Redout Review
The Fast and the Obscurious
When I was but a hopeless Counter-Strike newbie and the word ‘eSports’ still earned a little red wavy line of disapproval from Microsoft Word’s spell-checker, I often imagined that competitive video games would gradually get faster and faster as time goes on, constantly attempting to one-up each other by demanding progressively more inhuman reaction times from their players. In my head I envisioned teams with eyes fixed unblinkingly on flashing monitors, parsing meaning from virtual scenes changing too rapidly for anybody else to keep up. Commentators would be hired based purely on their ability to speak coherently at Zero Punctuation-tier words per minute, and slow-motion replays would take up more of the recording than the actual live footage. It’s not a world that I ever expect to see happen anymore (thankfully) but if it did, Redout—a speedy little anti-gravity racing game in the vein of classics like Wipeout and F-Zero—would probably be one of the first signs of it coming to fruition.
So it’s the distant future year of ‘humanity has officially stopped giving a damn’ and the planet Earth has been transformed into a harsh, near-uninhabitable wasteland by the inevitable onset of global warming, a change that would probably carry more weight if most of the population hadn’t already buggered off to Mars or some distant moon. Fortunately there is no patch of land, however weather-blasted and miserable, that some entrepreneur will not co-opt for the purposes of entertainment—as anybody who has ever attended a music festival can attest—and as a result, the planet’s surface scrapes by as a stage for extreme tourism, theme parks, giant mecha fighting tournaments (I mean, probably) and of course, irresponsibly fast levitating racing leagues with very particular rulesets.
Unless you’re an enormous dork like me who reads through the entire Steam store page before clicking ‘buy’, however, you won’t encounter any such backstory. You start the campaign, pick a craft and boom, you’re in a race, sailing over the apocalyptic desert sands before you even know which pedal is the antigravity clutch. The controls are tighter than a pair of latex underpants and quite nuanced to boot, letting you adjust your pitch, strafe slightly and even tilt around mid-jump to pull off those tricky knife-edge manoeuvres at Mach 2, but they do take a bit of getting used to in a “rub your tummy, pat your head” sort of way, so the lack of even a cursory explanation of the buttons can initially make it feel like you’ve been thrown into the deep end.

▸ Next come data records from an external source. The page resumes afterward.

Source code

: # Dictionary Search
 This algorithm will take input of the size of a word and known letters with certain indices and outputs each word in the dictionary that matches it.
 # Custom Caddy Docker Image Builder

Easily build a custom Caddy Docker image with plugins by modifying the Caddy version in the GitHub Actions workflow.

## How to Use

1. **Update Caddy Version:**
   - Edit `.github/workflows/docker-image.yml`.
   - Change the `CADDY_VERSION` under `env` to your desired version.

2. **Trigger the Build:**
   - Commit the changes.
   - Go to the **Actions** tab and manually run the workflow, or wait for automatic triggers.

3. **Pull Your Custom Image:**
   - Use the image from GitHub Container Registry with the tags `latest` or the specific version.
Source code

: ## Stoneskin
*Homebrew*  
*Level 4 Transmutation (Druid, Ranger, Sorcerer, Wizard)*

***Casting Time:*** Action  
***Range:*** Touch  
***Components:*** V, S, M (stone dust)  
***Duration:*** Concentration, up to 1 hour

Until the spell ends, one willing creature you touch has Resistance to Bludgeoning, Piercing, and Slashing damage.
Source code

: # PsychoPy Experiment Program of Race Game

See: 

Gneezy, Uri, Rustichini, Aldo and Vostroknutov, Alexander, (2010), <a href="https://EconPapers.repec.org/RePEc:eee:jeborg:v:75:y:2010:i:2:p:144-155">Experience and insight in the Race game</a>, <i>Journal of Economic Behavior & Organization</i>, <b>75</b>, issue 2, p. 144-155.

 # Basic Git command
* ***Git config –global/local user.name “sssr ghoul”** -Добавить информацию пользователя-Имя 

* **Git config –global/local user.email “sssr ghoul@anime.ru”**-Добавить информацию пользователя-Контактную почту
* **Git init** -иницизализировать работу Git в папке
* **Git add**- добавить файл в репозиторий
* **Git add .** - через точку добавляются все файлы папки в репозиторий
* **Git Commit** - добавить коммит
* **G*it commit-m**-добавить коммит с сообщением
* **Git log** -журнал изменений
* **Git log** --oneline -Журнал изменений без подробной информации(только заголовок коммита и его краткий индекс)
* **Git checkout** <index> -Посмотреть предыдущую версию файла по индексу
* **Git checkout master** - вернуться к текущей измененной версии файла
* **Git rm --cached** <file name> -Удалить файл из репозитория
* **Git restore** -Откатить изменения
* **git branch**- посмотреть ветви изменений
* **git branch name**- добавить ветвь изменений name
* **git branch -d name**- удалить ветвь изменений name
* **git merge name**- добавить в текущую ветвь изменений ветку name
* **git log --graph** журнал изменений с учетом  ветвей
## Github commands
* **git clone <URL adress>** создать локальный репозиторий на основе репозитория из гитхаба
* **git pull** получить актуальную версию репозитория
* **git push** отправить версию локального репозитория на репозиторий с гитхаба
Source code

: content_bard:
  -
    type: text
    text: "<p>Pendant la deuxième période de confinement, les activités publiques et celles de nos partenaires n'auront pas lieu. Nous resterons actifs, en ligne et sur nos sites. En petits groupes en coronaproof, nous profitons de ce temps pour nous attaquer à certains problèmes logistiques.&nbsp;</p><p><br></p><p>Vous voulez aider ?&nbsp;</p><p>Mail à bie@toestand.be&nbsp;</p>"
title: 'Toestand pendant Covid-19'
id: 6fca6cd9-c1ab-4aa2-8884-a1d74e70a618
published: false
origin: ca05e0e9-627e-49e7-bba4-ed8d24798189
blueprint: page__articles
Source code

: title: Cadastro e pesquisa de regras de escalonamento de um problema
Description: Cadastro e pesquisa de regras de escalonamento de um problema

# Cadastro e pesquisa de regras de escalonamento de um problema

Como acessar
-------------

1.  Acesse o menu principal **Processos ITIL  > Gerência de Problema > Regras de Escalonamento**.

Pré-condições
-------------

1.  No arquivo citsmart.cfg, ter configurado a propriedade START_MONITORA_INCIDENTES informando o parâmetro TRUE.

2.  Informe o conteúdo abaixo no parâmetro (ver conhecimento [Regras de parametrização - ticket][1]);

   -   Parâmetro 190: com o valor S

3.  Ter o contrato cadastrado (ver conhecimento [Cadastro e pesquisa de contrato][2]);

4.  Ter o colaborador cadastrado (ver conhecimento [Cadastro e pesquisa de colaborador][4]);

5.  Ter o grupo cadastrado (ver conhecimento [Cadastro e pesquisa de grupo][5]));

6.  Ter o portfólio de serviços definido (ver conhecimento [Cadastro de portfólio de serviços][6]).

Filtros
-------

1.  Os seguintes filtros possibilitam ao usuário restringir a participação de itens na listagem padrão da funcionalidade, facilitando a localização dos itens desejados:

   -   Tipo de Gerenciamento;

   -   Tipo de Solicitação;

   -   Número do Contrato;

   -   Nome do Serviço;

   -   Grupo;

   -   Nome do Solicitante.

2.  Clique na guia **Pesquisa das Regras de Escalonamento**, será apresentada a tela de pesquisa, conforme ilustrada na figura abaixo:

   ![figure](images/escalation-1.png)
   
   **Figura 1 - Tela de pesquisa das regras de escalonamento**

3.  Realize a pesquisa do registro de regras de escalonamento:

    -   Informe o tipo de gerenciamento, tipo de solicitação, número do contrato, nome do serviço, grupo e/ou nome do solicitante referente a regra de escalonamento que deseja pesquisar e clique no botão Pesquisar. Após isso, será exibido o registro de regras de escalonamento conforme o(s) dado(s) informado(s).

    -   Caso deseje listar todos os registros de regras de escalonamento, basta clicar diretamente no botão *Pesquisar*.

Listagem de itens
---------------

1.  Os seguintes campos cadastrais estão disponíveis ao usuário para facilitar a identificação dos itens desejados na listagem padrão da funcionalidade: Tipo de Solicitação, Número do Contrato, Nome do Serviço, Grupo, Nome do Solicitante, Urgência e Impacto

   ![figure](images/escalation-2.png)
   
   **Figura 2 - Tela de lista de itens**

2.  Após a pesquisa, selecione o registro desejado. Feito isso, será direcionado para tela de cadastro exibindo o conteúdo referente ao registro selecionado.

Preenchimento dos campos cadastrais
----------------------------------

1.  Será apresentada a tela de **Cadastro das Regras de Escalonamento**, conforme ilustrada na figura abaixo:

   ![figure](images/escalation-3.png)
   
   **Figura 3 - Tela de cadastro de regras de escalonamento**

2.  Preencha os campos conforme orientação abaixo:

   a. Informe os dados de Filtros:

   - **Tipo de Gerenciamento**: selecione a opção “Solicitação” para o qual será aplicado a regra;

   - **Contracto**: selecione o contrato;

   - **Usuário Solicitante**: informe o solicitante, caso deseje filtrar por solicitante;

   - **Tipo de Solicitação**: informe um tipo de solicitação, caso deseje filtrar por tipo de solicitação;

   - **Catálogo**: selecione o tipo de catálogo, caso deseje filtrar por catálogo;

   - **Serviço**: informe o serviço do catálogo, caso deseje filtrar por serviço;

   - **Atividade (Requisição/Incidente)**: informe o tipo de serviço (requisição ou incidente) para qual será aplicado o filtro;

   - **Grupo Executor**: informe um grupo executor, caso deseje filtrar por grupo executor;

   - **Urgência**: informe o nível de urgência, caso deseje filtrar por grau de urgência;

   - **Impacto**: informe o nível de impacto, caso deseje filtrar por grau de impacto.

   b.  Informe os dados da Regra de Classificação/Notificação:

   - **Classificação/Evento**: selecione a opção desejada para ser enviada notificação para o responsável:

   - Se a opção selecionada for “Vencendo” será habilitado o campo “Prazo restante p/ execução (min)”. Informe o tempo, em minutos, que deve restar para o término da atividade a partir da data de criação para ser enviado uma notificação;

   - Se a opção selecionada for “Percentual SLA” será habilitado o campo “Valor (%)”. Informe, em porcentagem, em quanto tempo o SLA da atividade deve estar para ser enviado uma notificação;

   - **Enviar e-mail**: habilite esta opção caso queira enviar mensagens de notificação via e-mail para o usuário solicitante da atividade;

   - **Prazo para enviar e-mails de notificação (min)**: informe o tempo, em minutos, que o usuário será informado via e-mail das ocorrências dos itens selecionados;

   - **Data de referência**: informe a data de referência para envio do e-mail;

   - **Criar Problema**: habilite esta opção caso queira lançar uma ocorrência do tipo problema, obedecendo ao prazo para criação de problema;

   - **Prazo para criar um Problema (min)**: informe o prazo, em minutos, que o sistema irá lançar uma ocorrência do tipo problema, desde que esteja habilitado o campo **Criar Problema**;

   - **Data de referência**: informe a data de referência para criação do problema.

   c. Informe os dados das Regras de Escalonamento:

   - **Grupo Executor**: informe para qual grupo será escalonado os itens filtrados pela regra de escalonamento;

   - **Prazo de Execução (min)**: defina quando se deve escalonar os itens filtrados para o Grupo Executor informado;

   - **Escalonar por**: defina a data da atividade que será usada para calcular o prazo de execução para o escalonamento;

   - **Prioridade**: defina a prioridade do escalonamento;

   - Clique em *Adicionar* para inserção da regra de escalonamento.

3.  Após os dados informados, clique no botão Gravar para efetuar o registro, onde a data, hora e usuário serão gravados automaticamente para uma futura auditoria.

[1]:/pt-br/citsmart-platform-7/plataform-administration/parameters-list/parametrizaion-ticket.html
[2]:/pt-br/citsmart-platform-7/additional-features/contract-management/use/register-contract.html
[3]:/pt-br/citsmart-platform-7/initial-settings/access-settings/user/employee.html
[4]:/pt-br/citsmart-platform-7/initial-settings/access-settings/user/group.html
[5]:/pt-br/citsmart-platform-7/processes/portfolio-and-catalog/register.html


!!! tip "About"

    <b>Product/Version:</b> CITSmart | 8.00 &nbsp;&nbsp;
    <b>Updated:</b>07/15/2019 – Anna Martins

But then you get a handle on things, and oh, what a sense of velocity. What face-melting, hair-ripping, ribcage-crushing velocity. It’s easy to make a racing game where everything has a maximum speed of nine thousand, nine-hundred and ninety-nine grid units per second, but to make one that really communicates that speed to the player, all while remaining within the realm of fair and challenging playability is… well, let’s just cut it short and say that Redout accomplishes that. That ever-so familiar sense, instilled by the likes of Wipeout, of screaming along inches from the ground on a cushion of air, eyes fixated unblinkingly on the next few meters of track as it weaves and bobs and twists into knots, using every trick up your sleeve to take corners at more and more suicidal speeds, is here in all its exhilarating glory. It’s pretty clear up-front that somebody high-up in the Redout team had their gaze hungrily focussed on VR compatibility, and while I can’t personally tell you how well that particular feature works out—you’ll just have to mail me a headset, if the experience matters to you that much—I find it hard to believe that anybody could come out of a race in VR without the dazed, wide-eyed, slightly distant expression of one who has been repeatedly slapped in the face with a large, damp trout.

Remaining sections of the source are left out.